Auto sales have fallen for nearly a full year since they first fell in July 2018. Even new energy vehicle sales, which have been unstoppable, took a “beating” in May. Sales were nearly flat at just over 100,000 units, bringing cumulative sales through to May to just over 460,000 units, at a slower growth of 41.5 percent.
There are not that many positive factors right now for the auto market. The economy continues to be gloomy with inflation becoming an issue: May CPI rose by 2.7 percent buoyed by rising prices for food (up 7.7 percent), especially those of pork and fresh fruits. The transition from China 5 emissions to China 6 emissions in some cities and regions of China a full year ahead of the national implementation deadline of July 1, 2020 is wreaking havoc among automakers and dealers, while consumers continue to be puzzled by the changeover and remain in a “wait and see” mood and mode.
In comes another rescue from the National Development & Reform Commission (NDRC).
A new guideline aiming to lift restrictions on NEVs and possibly those of traditional vehicles, which still account for more than 95 percent of auto sales (see NDRC deals another “wild card,” says no to NEV restrictions) should at least help stabilize the momentum for NEV sales, which are forecasted to reach 1.6-1.7 million units this year. The new NDRC guideline came out on June 6, just a few days after Guangzhou and Shenzhen, which currently have vehicle registration restrictions in place, announced to increase quota by a total of 180,000 units from June 2019 to the end of 2020 on top of the current allowance.
It would be interesting to see how Beijing and Shanghai, the other tier-1 cities that currently have restrictions in place through either limited license plate bidding or lottery, heed NDRC’s call, if at all. But whatever Beijing and Shanghai do, it will unlikely alter the national sales trajectory.
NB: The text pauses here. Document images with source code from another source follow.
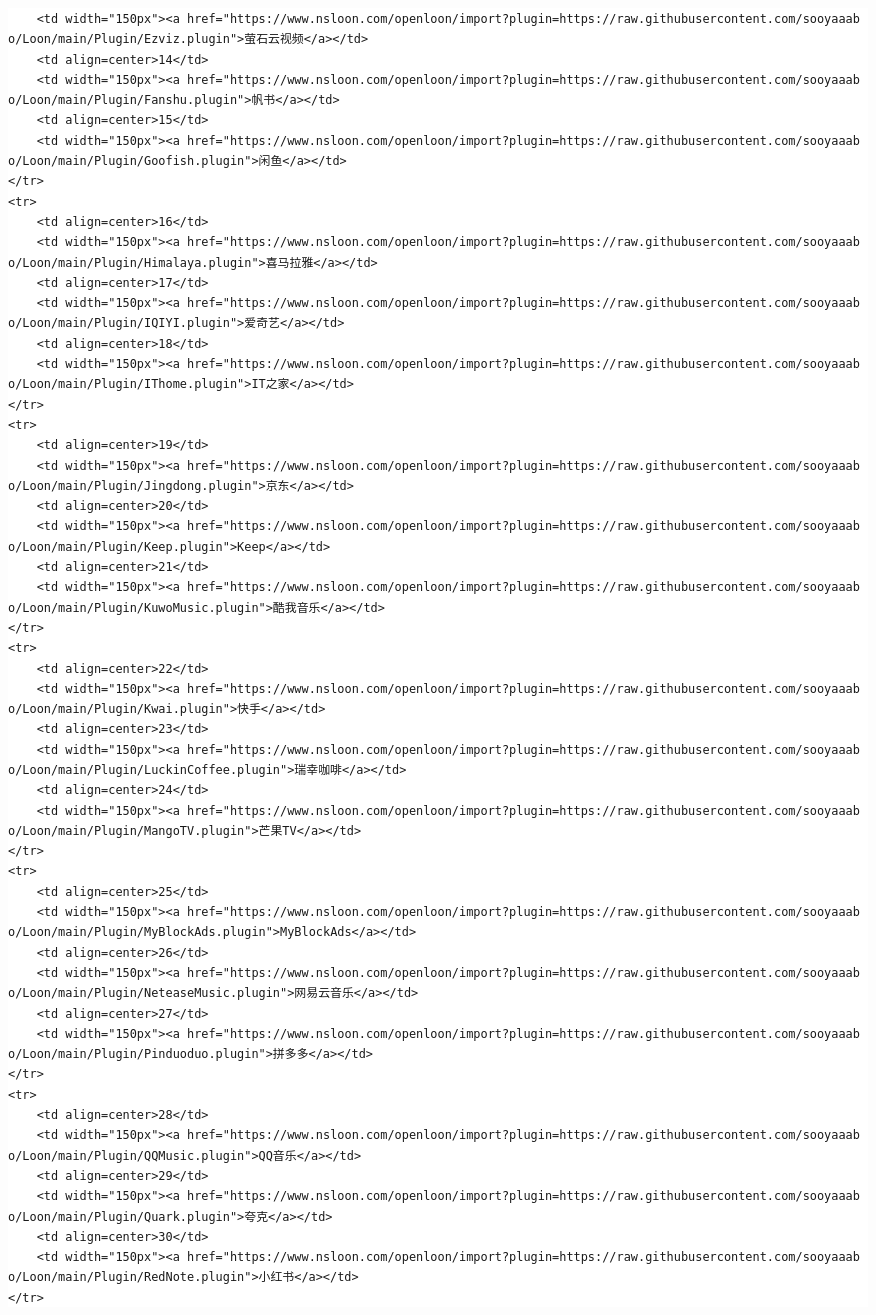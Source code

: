         <td width="150px"><a href="https://www.nsloon.com/openloon/import?plugin=https://raw.githubusercontent.com/sooyaaabo/Loon/main/Plugin/Ezviz.plugin">萤石云视频</a></td>
        <td align=center>14</td>
        <td width="150px"><a href="https://www.nsloon.com/openloon/import?plugin=https://raw.githubusercontent.com/sooyaaabo/Loon/main/Plugin/Fanshu.plugin">帆书</a></td>
        <td align=center>15</td>
        <td width="150px"><a href="https://www.nsloon.com/openloon/import?plugin=https://raw.githubusercontent.com/sooyaaabo/Loon/main/Plugin/Goofish.plugin">闲鱼</a></td>
    </tr>
    <tr>
        <td align=center>16</td>
        <td width="150px"><a href="https://www.nsloon.com/openloon/import?plugin=https://raw.githubusercontent.com/sooyaaabo/Loon/main/Plugin/Himalaya.plugin">喜马拉雅</a></td>
        <td align=center>17</td>
        <td width="150px"><a href="https://www.nsloon.com/openloon/import?plugin=https://raw.githubusercontent.com/sooyaaabo/Loon/main/Plugin/IQIYI.plugin">爱奇艺</a></td>
        <td align=center>18</td>
        <td width="150px"><a href="https://www.nsloon.com/openloon/import?plugin=https://raw.githubusercontent.com/sooyaaabo/Loon/main/Plugin/IThome.plugin">IT之家</a></td>
    </tr>
    <tr>
        <td align=center>19</td>
        <td width="150px"><a href="https://www.nsloon.com/openloon/import?plugin=https://raw.githubusercontent.com/sooyaaabo/Loon/main/Plugin/Jingdong.plugin">京东</a></td>
        <td align=center>20</td>
        <td width="150px"><a href="https://www.nsloon.com/openloon/import?plugin=https://raw.githubusercontent.com/sooyaaabo/Loon/main/Plugin/Keep.plugin">Keep</a></td>
        <td align=center>21</td>
        <td width="150px"><a href="https://www.nsloon.com/openloon/import?plugin=https://raw.githubusercontent.com/sooyaaabo/Loon/main/Plugin/KuwoMusic.plugin">酷我音乐</a></td>
    </tr>
    <tr>
        <td align=center>22</td>
        <td width="150px"><a href="https://www.nsloon.com/openloon/import?plugin=https://raw.githubusercontent.com/sooyaaabo/Loon/main/Plugin/Kwai.plugin">快手</a></td>
        <td align=center>23</td>
        <td width="150px"><a href="https://www.nsloon.com/openloon/import?plugin=https://raw.githubusercontent.com/sooyaaabo/Loon/main/Plugin/LuckinCoffee.plugin">瑞幸咖啡</a></td>
        <td align=center>24</td>
        <td width="150px"><a href="https://www.nsloon.com/openloon/import?plugin=https://raw.githubusercontent.com/sooyaaabo/Loon/main/Plugin/MangoTV.plugin">芒果TV</a></td>
    </tr>
    <tr>
        <td align=center>25</td>
        <td width="150px"><a href="https://www.nsloon.com/openloon/import?plugin=https://raw.githubusercontent.com/sooyaaabo/Loon/main/Plugin/MyBlockAds.plugin">MyBlockAds</a></td>
        <td align=center>26</td>
        <td width="150px"><a href="https://www.nsloon.com/openloon/import?plugin=https://raw.githubusercontent.com/sooyaaabo/Loon/main/Plugin/NeteaseMusic.plugin">网易云音乐</a></td>
        <td align=center>27</td>
        <td width="150px"><a href="https://www.nsloon.com/openloon/import?plugin=https://raw.githubusercontent.com/sooyaaabo/Loon/main/Plugin/Pinduoduo.plugin">拼多多</a></td>
    </tr>
    <tr>
        <td align=center>28</td>
        <td width="150px"><a href="https://www.nsloon.com/openloon/import?plugin=https://raw.githubusercontent.com/sooyaaabo/Loon/main/Plugin/QQMusic.plugin">QQ音乐</a></td>
        <td align=center>29</td>
        <td width="150px"><a href="https://www.nsloon.com/openloon/import?plugin=https://raw.githubusercontent.com/sooyaaabo/Loon/main/Plugin/Quark.plugin">夸克</a></td>
        <td align=center>30</td>
        <td width="150px"><a href="https://www.nsloon.com/openloon/import?plugin=https://raw.githubusercontent.com/sooyaaabo/Loon/main/Plugin/RedNote.plugin">小红书</a></td>
    </tr>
The biggest “wild card” within NDRC’s “wild card” guideline is whether cities that currently have vehicle purchase restrictions in place will open it up and enact rules limiting their usage rather than purchase, and whether families that do not yet own a car can purchase an NEV outright.
How the market trajectory will fare in the second half of 2019 will depend on these factors. Once the effects of the China 5 to China 6 emissions transition and new NEV subsidy transition subside, the market should stabilize as well.
Auto sales will fall for the second year in a row. It’s a foregone conclusion. Whether they fall by double digits or single digit will hinge on the effectiveness of factors above.